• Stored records
————

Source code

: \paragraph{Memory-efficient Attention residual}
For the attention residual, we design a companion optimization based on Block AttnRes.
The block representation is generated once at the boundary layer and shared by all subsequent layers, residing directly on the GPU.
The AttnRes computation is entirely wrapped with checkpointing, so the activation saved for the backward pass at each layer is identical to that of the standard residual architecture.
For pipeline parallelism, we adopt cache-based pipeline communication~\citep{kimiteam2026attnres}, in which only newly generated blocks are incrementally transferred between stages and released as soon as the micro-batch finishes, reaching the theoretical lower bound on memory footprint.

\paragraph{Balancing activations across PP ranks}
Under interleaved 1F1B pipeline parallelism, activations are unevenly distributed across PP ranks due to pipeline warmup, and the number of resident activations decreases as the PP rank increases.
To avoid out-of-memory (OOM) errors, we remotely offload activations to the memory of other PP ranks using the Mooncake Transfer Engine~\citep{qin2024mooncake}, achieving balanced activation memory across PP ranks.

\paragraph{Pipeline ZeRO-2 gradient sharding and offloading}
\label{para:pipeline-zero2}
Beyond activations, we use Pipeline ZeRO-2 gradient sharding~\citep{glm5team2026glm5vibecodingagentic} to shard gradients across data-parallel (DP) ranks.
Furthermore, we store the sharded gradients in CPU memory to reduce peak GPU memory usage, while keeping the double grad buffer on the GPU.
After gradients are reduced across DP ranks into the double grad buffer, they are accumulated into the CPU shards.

————

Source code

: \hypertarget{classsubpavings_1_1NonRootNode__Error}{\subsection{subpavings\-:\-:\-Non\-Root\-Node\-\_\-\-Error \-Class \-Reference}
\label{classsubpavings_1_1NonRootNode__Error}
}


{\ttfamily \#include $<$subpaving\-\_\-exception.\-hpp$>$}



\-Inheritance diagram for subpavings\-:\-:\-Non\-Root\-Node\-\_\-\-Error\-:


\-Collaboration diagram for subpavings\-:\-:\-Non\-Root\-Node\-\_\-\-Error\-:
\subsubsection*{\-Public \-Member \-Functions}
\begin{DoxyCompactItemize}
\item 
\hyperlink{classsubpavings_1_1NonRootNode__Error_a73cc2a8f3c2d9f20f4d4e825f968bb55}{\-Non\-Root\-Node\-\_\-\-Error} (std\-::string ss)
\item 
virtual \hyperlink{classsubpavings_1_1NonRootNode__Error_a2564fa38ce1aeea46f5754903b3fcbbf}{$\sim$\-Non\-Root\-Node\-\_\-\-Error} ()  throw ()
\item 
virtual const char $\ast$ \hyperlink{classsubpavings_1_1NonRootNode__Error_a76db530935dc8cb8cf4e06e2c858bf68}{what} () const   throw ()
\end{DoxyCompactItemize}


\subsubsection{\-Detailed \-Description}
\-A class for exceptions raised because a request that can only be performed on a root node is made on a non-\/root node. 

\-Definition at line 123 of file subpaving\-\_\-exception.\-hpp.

————

Scan the lines above for the word "throw" and copy every one where it occurs.

• TASK OUTPUT
virtual \hyperlink{classsubpavings_1_1NonRootNode__Error_a2564fa38ce1aeea46f5754903b3fcbbf}{$\sim$\-Non\-Root\-Node\-\_\-\-Error} ()  throw ()
virtual const char $\ast$ \hyperlink{classsubpavings_1_1NonRootNode__Error_a76db530935dc8cb8cf4e06e2c858bf68}{what} () const   throw ()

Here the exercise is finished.